Builds upon #1757 (see below)
Closes #1151, #1562

Example usage:

updater = Updater('TOKEN')
dp = updater.dispatcher
roles = updater.dispatcher.roles

roles.add_admin('authors_user_id')
roles.add_role(name='my_role_1')
my_role_1 = roles['my_role_1']
roles.add_role(name='my_role_2', parent_roles=roles['my_role_1'])
my_role_2 = roles['my_role_2']

def add_to_my_role_2(update, context):
    user = update.effective_user
    context.roles['my_role_2'].add_member(user.id)
    
def add_to_my_role_1(update, context):
    user_id = update.message.text
    context.roles['my_role_1'].add_member(user_id)

....

# Anyone can add themself to my_role_2
dp.add_handler(TypeHandler(Update, add_to_my_role_2))

# Only the admin can add users to my_role_1
dp.add_handler(MessageHandler(Filters.message, add_to_my_role_1, roles=roles.ADMINS))

# This will be accessable by my_role_2, my_role_1 and the admin
dp.add_handler(SomeHandler(..., roles=my_role_2))

# This will be accessable by my_role_1 and the admin
dp.add_handler(SomeHandler(..., roles=my_role_1))

# This will be accessable by anyone except my_role_1 and my_role_2
dp.add_handler(SomeHandler(..., roles=~my_role_1))

# This will be accessable by users, who are in my_role_2 bot not in my_role_1
dp.add_handler(SomeHandler(..., roles=~my_role_1 & my_role_2))

# This will be accessable only by the admins of the group the update was sent in
dp.add_handler(SomeHandler(..., roles=roles.CHAT_ADMINS))

# This will be accessable only by the creator of the group the update was sent in
dp.add_handler(SomeHandler(..., roles=roles.CHAT_CREATOR))

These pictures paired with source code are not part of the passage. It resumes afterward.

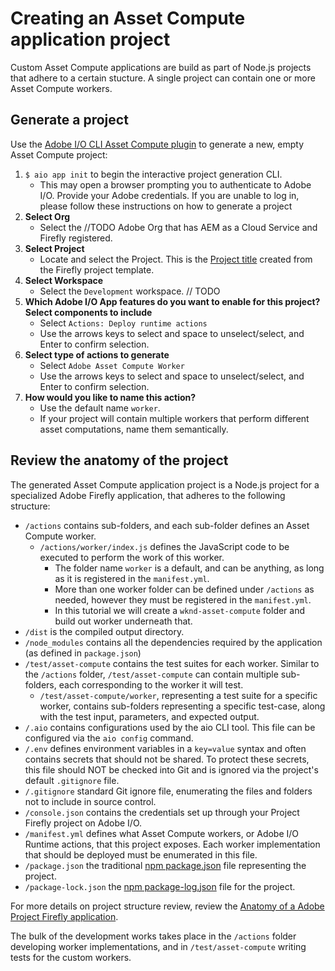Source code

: 

# Creating an Asset Compute application project

Custom Asset Compute applications are build as part of Node.js projects that adhere to a certain stucture. A single project can contain one or more Asset Compute workers.

## Generate a project

Use the [Adobe I/O CLI Asset Compute plugin](../set-up/development-environment.md#aio-cli) to generate a new, empty Asset Compute project:

1. `$ aio app init` to begin the interactive project generation CLI.
    + This may open a browser prompting you to authenticate to Adobe I/O. Provide your Adobe credentials. If you are unable to log in, please follow these instructions on how to generate a project 
1. __Select Org__
    + Select the //TODO Adobe Org that has AEM as a Cloud Service and Firefly registered.
1. __Select Project__
    + Locate and select the Project. This is the [Project title](todo.md) created from the Firefly project template.
1. __Select Workspace__
    +  Select the `Development` workspace. // TODO
1. __Which Adobe I/O App features do you want to enable for this project? Select components to include__
    + Select `Actions: Deploy runtime actions`
    + Use the arrows keys to select and space to unselect/select, and Enter to confirm selection.
1. __Select type of actions to generate__
    + Select `Adobe Asset Compute Worker`
    + Use the arrows keys to select and space to unselect/select, and Enter to confirm selection.
1. __How would you like to name this action?__
    + Use the default name `worker`. 
    + If your project will contain multiple workers that perform different asset computations, name them semantically. 

## Review the anatomy of the project

The generated Asset Compute application project is a Node.js project for a specialized Adobe Firefly application, that adheres to the following structure:

+ `/actions` contains sub-folders, and each sub-folder defines an Asset Compute worker. 
    + `/actions/worker/index.js` defines the JavaScript code to be executed to perform the work of this worker. 
        + The folder name `worker` is a default, and can be anything, as long as it is registered in the `manifest.yml`.
        + More than one worker folder can be defined under `/actions` as needed, however they must be registered in the `manifest.yml`.
        + In this tutorial we will create a `wknd-asset-compute` folder and build out worker underneath that.
+ `/dist` is the compiled output directory.
+ `/node_modules` contains all the dependencies required by the application (as defined in `package.json`)
+ `/test/asset-compute` contains the test suites for each worker. Similar to the `/actions` folder, `/test/asset-compute` can contain multiple sub-folders, each corresponding to the worker it will test.
    + `/test/asset-compute/worker`, representing a test suite for a specific worker, contains sub-folders representing a specific test-case, along with the test input, parameters, and expected output.
+ `/.aio` contains configurations used by the aio CLI tool. This file can be configured via the `aio config` command.
+ `/.env` defines environment variables in a `key=value` syntax and often contains secrets that should not be shared. To protect these secrets, this file should NOT be checked into Git and is ignored via the project's default `.gitignore` file. 
+ `/.gitignore` standard Git ignore file, enumerating the files and folders not to include in source control.
+ `/console.json` contains the credentials set up through your Project Firefly project on Adobe I/O.
+ `/manifest.yml` defines what Asset Compute workers, or Adobe I/O Runtime actions, that this project exposes. Each worker implementation that should be deployed must be enumerated in this file.
+ `/package.json` the traditional [npm package.json](https://nodejs.org/en/knowledge/getting-started/npm/what-is-the-file-package-json/) file representing the project.
+ `/package-lock.json` the [npm package-log.json](https://docs.npmjs.com/files/package-lock.json) file for the project.

For more details on project structure review, review the [Anatomy of a Adobe Project Firefly application](https://github.com/AdobeDocs/project-firefly/blob/master/getting_started/first_app.md#5-anatomy-of-a-project-firefly-application).

The bulk of the development works takes place in the `/actions` folder developing worker implementations, and in `/test/asset-compute` writing tests for the custom workers.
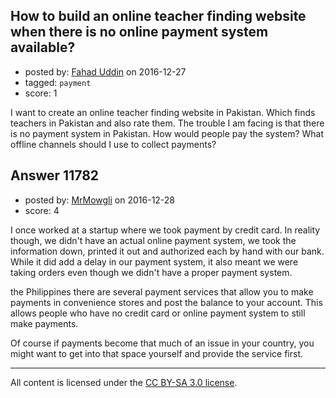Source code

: ## How to build an online teacher finding website when there is no online payment system available?

- posted by: [Fahad Uddin](https://stackexchange.com/users/160083/fahad-uddin) on 2016-12-27
- tagged: `payment`
- score: 1

<p>I want to create an online teacher finding website in Pakistan. Which finds teachers in Pakistan and also rate them. The trouble I am facing is that there is no payment system in Pakistan. How would people pay the system? What offline channels should I use to collect payments?</p>



## Answer 11782

- posted by: [MrMowgli](https://stackexchange.com/users/2427359/mrmowgli) on 2016-12-28
- score: 4

<p>I once worked at a startup where we took payment by credit card.  In reality though, we didn't have an actual online payment system, we took the information down, printed it out and authorized each by hand with our bank.  While it did add a delay in our payment system, it also meant we were taking orders even though we didn't have a proper payment system.</p>

<p>the Philippines there are several payment services that allow you to make payments in convenience stores and post the balance to your account.  This allows people who have no credit card or online payment system to still make payments.</p>

<p>Of course if payments become that much of an issue in your country, you might want to get into that space yourself and provide the service first. </p>




---

All content is licensed under the [CC BY-SA 3.0 license](https://creativecommons.org/licenses/by-sa/3.0/).
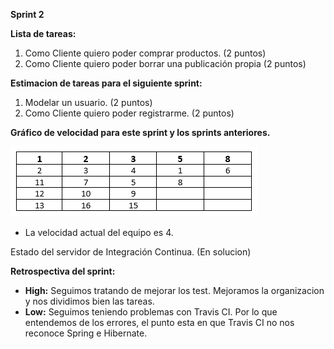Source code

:**Sprint 2**

**Lista de tareas:**
1. Como Cliente quiero poder comprar productos. (2 puntos)
2. Como Cliente quiero poder borrar una publicación propia (2 puntos)

**Estimacion de tareas para el siguiente sprint:**
1. Modelar un usuario. (2 puntos)
2. Como Cliente quiero poder registrarme. (2 puntos)

**Gráfico de velocidad para este sprint y los sprints anteriores.**

![Grafico](/Images-Sprint/Grafico.PNG)

* La velocidad actual del equipo es 4.

Estado del servidor de Integración Continua. (En solucion)

**Retrospectiva del sprint:**
* **High:** Seguimos tratando de mejorar los test. Mejoramos la organizacion y nos dividimos bien las tareas.
* **Low:** Seguimos teniendo problemas con Travis CI. Por lo que entendemos de los errores, el punto esta en que Travis CI no nos reconoce Spring e Hibernate. 
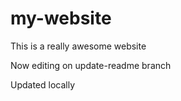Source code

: # my-website

This is a really awesome website


Now editing on update-readme branch

Updated locally
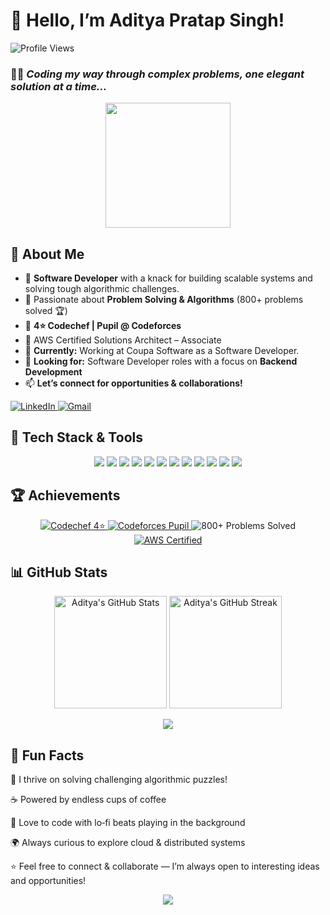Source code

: # 👋 Hello, I’m **Aditya Pratap Singh**!
![Profile Views](https://komarev.com/ghpvc/?username=aditya2208&label=Profile%20views&color=0e75b6&style=flat)
### 🧑‍💻 *Coding my way through complex problems, one elegant solution at a time…*
<div align="center">
<img src="https://media.giphy.com/media/qgQUggAC3Pfv687qPC/giphy.gif" width="200px" />
</div>

## 🌟 About Me  
- 🎯 **Software Developer** with a knack for building scalable systems and solving tough algorithmic challenges. 
- 🧩 Passionate about **Problem Solving & Algorithms** (800+ problems solved 🏆)  
- 🏅 **4⭐ Codechef | Pupil @ Codeforces**  
- 📜 AWS Certified Solutions Architect – Associate  
- 🌱 **Currently:** Working at Coupa Software as a Software Developer.  
- 💼 **Looking for:** Software Developer roles with a focus on **Backend Development**
- 📫 **Let’s connect for opportunities & collaborations!**  

<p>
  <a href="https://www.linkedin.com/in/aditya2208/" target="_blank">
    <img alt="LinkedIn" src="https://img.shields.io/badge/LinkedIn-0A66C2?style=for-the-badge&logo=linkedin&logoColor=white" />
  </a>
  <a href="mailto:singhaps2208@gmail.com">
    <img alt="Gmail" src="https://img.shields.io/badge/Gmail-D14836?style=for-the-badge&logo=gmail&logoColor=white" />
  </a>
</p>

## 🚀 Tech Stack & Tools
<p align="center"> <img src="https://img.shields.io/badge/C%2B%2B-00599C?style=for-the-badge&logo=c%2B%2B&logoColor=white"/> <img src="https://img.shields.io/badge/Python-3776AB?style=for-the-badge&logo=python&logoColor=white"/> <img src="https://img.shields.io/badge/TypeScript-3178C6?style=for-the-badge&logo=typescript&logoColor=white"/> <img src="https://img.shields.io/badge/Node.js-339933?style=for-the-badge&logo=nodedotjs&logoColor=white"/> <img src="https://img.shields.io/badge/Express.js-000000?style=for-the-badge&logo=express&logoColor=white"/> <img src="https://img.shields.io/badge/React-61DAFB?style=for-the-badge&logo=react&logoColor=black"/> <img src="https://img.shields.io/badge/MongoDB-47A248?style=for-the-badge&logo=mongodb&logoColor=white"/> <img src="https://img.shields.io/badge/MySQL-4479A1?style=for-the-badge&logo=mysql&logoColor=white"/> <img src="https://img.shields.io/badge/AWS-232F3E?style=for-the-badge&logo=amazon-aws&logoColor=white"/> <img src="https://img.shields.io/badge/Docker-2496ED?style=for-the-badge&logo=docker&logoColor=white"/> <img src="https://img.shields.io/badge/Linux-FCC624?style=for-the-badge&logo=linux&logoColor=black"/> <img src="https://img.shields.io/badge/Jenkins-D24939?style=for-the-badge&logo=jenkins&logoColor=white"/> </p>


## 🏆 Achievements

<p align="center">
  <a href="https://www.codechef.com/users/in_coder_aps">
    <img src="https://img.shields.io/badge/Codechef-4%E2%AD%90-FFA116?style=for-the-badge&logo=codechef&logoColor=white" alt="Codechef 4⭐">
  </a>
  <a href="https://codeforces.com/profile/in_coder_aps">
    <img src="https://img.shields.io/badge/Codeforces-Pupil-1F8ACB?style=for-the-badge&logo=codeforces&logoColor=white" alt="Codeforces Pupil">
  </a>
  <img src="https://img.shields.io/badge/800%2B%20problems%20solved-282C34?style=for-the-badge&logo=leetcode&logoColor=white" alt="800+ Problems Solved">
  <a href="https://www.credly.com/badges/8ed698b9-162a-4fe6-a2b2-262a8cc5f97a/public_url">
    <img src="https://img.shields.io/badge/AWS-Certified%20Solutions%20Architect-232F3E?style=for-the-badge&logo=amazon-aws&logoColor=white" alt="AWS Certified">
  </a>
</p>

 

## 📊 GitHub Stats
<p align="center"> <img src="https://github-readme-stats.vercel.app/api?username=aditya2208&show_icons=true&theme=tokyonight" alt="Aditya's GitHub Stats" height="180px"/> <img src="https://github-readme-streak-stats.herokuapp.com/?user=aditya2208&theme=tokyonight" alt="Aditya's GitHub Streak" height="180px"/> </p> <p align="center"> <img src="https://github-profile-trophy.vercel.app/?username=aditya2208&theme=tokyonight&row=1&no-frame=true&margin-w=10" /> </p>


## 🌱 Fun Facts
🎯 I thrive on solving challenging algorithmic puzzles!

☕ Powered by endless cups of coffee

🎵 Love to code with lo‑fi beats playing in the background

🌍 Always curious to explore cloud & distributed systems

⭐️ Feel free to connect & collaborate — I’m always open to interesting ideas and opportunities!

<div align="center"> <img src="https://readme-typing-svg.herokuapp.com/?lines=Thanks+for+visiting!;Have+a+great+day!&center=true&color=00FFFF&size=24"> </div>
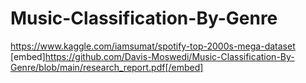 # Music-Classification-By-Genre
https://www.kaggle.com/iamsumat/spotify-top-2000s-mega-dataset <br>
[embed]https://github.com/Davis-Moswedi/Music-Classification-By-Genre/blob/main/research_report.pdf[/embed]
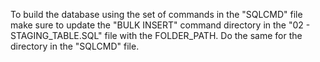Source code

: To build the database using the set of commands in the "SQLCMD" file make sure to update the "BULK INSERT" command directory in the "02 - STAGING_TABLE.SQL" file with the FOLDER_PATH. Do the same for the directory in the "SQLCMD" file.
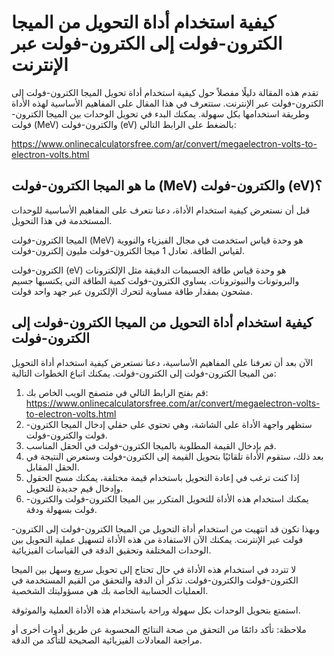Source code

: كيفية استخدام أداة التحويل من الميجا الكترون-فولت إلى الكترون-فولت عبر الإنترنت
===============================================================================

تقدم هذه المقالة دليلًا مفصلاً حول كيفية استخدام أداة تحويل الميجا الكترون-فولت إلى الكترون-فولت عبر الإنترنت. ستتعرف في هذا المقال على المفاهيم الأساسية لهذه الأداة وطريقة استخدامها بكل سهولة. يمكنك البدء في تحويل الوحدات بين الميجا الكترون-فولت (MeV) والكترون-فولت (eV) بالضغط على الرابط التالي:

<https://www.onlinecalculatorsfree.com/ar/convert/megaelectron-volts-to-electron-volts.html>

ما هو الميجا الكترون-فولت (MeV) والكترون-فولت (eV)؟
---------------------------------------------------

قبل أن نستعرض كيفية استخدام الأداة، دعنا نتعرف على المفاهيم الأساسية للوحدات المستخدمة في هذا التحويل.

الميجا الكترون-فولت (MeV) هو وحدة قياس استخدمت في مجال الفيزياء والنووية لقياس الطاقة. تعادل 1 ميجا الكترون-فولت مليون إلكترون-فولت.

الكترون-فولت (eV) هو وحدة قياس طاقة الجسيمات الدقيقة مثل الإلكترونات والبروتونات والنيوترونات. يساوي الكترون-فولت كمية الطاقة التي يكتسبها جسيم مشحون بمقدار طاقة مساوية لتحرك الإلكترون عبر جهد واحد فولت.

كيفية استخدام أداة التحويل من الميجا الكترون-فولت إلى الكترون-فولت
------------------------------------------------------------------

الآن بعد أن تعرفنا على المفاهيم الأساسية، دعنا نستعرض كيفية استخدام أداة التحويل من الميجا الكترون-فولت إلى الكترون-فولت. يمكنك اتباع الخطوات التالية:

1. قم بفتح الرابط التالي في متصفح الويب الخاص بك: <https://www.onlinecalculatorsfree.com/ar/convert/megaelectron-volts-to-electron-volts.html>
2. ستظهر واجهة الأداة على الشاشة، وهي تحتوي على حقلي إدخال الميجا الكترون-فولت والكترون-فولت.
3. قم بإدخال القيمة المطلوبة بالميجا الكترون-فولت في الحقل المناسب.
4. بعد ذلك، ستقوم الأداة تلقائيًا بتحويل القيمة إلى الكترون-فولت وستعرض النتيجة في الحقل المقابل.
5. إذا كنت ترغب في إعادة التحويل باستخدام قيمة مختلفة، يمكنك مسح الحقول وإدخال قيم جديدة للتحويل.
6. يمكنك استخدام هذه الأداة للتحويل المتكرر بين الميجا الكترون-فولت والكترون-فولت بسهولة ودقة.

وبهذا تكون قد انتهيت من استخدام أداة التحويل من الميجا الكترون-فولت إلى الكترون-فولت عبر الإنترنت. يمكنك الآن الاستفادة من هذه الأداة لتسهيل عملية التحويل بين الوحدات المختلفة وتحقيق الدقة في القياسات الفيزيائية.

لا تتردد في استخدام هذه الأداة في حال تحتاج إلى تحويل سريع وسهل بين الميجا الكترون-فولت والكترون-فولت. تذكر أن الدقة والتحقق من القيم المستخدمة في العمليات الحسابية الخاصة بك هي مسؤوليتك الشخصية.

استمتع بتحويل الوحدات بكل سهولة وراحة باستخدام هذه الأداة العملية والموثوقة.

ملاحظة: تأكد دائمًا من التحقق من صحة النتائج المحسوبة عن طريق أدوات أخرى أو مراجعة المعادلات الفيزيائية الصحيحة للتأكد من الدقة.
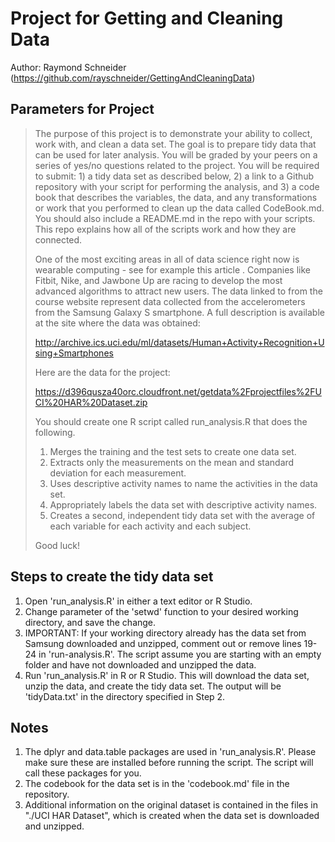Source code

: Project for Getting and Cleaning Data
=====================================
Author: Raymond Schneider (https://github.com/rayschneider/GettingAndCleaningData)

Parameters for Project
----------------------
> The purpose of this project is to demonstrate your ability to collect, work with, and clean a data set. The goal is to prepare tidy data that can be used for later analysis. You will be graded by your peers on a series of yes/no questions related to the project. You will be required to submit: 1) a tidy data set as described below, 2) a link to a Github repository with your script for performing the analysis, and 3) a code book that describes the variables, the data, and any transformations or work that you performed to clean up the data called CodeBook.md. You should also include a README.md in the repo with your scripts. This repo explains how all of the scripts work and how they are connected.  
> 
> One of the most exciting areas in all of data science right now is wearable computing - see for example this article . Companies like Fitbit, Nike, and Jawbone Up are racing to develop the most advanced algorithms to attract new users. The data linked to from the course website represent data collected from the accelerometers from the Samsung Galaxy S smartphone. A full description is available at the site where the data was obtained: 
> 
> http://archive.ics.uci.edu/ml/datasets/Human+Activity+Recognition+Using+Smartphones 
> 
> Here are the data for the project: 
> 
> https://d396qusza40orc.cloudfront.net/getdata%2Fprojectfiles%2FUCI%20HAR%20Dataset.zip 
> 
> You should create one R script called run_analysis.R that does the following. 
> 
> 1. Merges the training and the test sets to create one data set.
> 2. Extracts only the measurements on the mean and standard deviation for each measurement.
> 3. Uses descriptive activity names to name the activities in the data set.
> 4. Appropriately labels the data set with descriptive activity names.
> 5. Creates a second, independent tidy data set with the average of each variable for each activity and each subject. 
> 
> Good luck!

Steps to create the tidy data set
--------------------------------
1. Open 'run_analysis.R' in either a text editor or R Studio.
2. Change parameter of the 'setwd' function to your desired working directory, and save the change.
3. IMPORTANT: If your working directory already has the data set from Samsung downloaded and unzipped, comment out or remove lines 19-24 in 'run-analysis.R'.  The script assume you are starting with an empty folder and have not downloaded and unzipped the data.
4. Run 'run_analysis.R' in R or R Studio.  This will download the data set, unzip the data, and create the tidy data set.  The output will be 'tidyData.txt' in the directory specified in Step 2.

Notes
-----
1. The dplyr and data.table packages are used in 'run_analysis.R'.  Please make sure these are installed before running the script.  The script will call these packages for you.
2. The codebook for the data set is in the 'codebook.md' file in the repository.
3. Additional information on the original dataset is contained in the files in "./UCI HAR Dataset", which is created when the data set is downloaded and unzipped.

# You can compare the roles regarding hierarchy:
roles.ADMINS >=  roles['my_role_1'] #True
roles.ADMINS >=  roles['my_role_2'] #True
roles['my_role_1'] < roles['my_role_2'] #False
roles.ADMINS >= Role(...) #False, since neither of those is a parent of the other

How does it work

Added Classes

Role

• Inherits from Filters.user (This is, where Allow updating user_ids/usernames of a running filters.user #1757 comes in. Can be changed to inherinting from BaseFilter if the reviewer want that)
• Can be combined by bitwise operations (This is why I'm Inheriting from Filters)
• Can be compared w.r.t. hierarchy. E.g. in above example: my_role_1 > my_role_2
• Dynamically add/kick members

Roles

A container for multiple roles

• Inherits from dict to allow accessing the roles by roles['role_name']
• Roles.ADMINS is parent to every role
• Roles.CHAT_ADMINS, Roles.CHAT_CREATOR as shortcuts for restricting acces in group chats
• Dynamically add/remove admins and roles

Integration with handlers

The base class Handler now has a __new__ method that makes sure, that check_update is called only, if the roles checked out. Alternatives approaches would be

• Make Handler.check_update check the roles directly and call super().check_updater in all the specific handlers. This means that custom handlers would have to change their check_update implementation. Then again, they may have to be adjusted to accept the roles argument anyway
• Add a metho Handler.check_update_with_roles that calles Handler.check_update after checking the roles. In the current code base, replace all calls to check_update with check_update_with_role. This would leave current implementation of check_update untouched.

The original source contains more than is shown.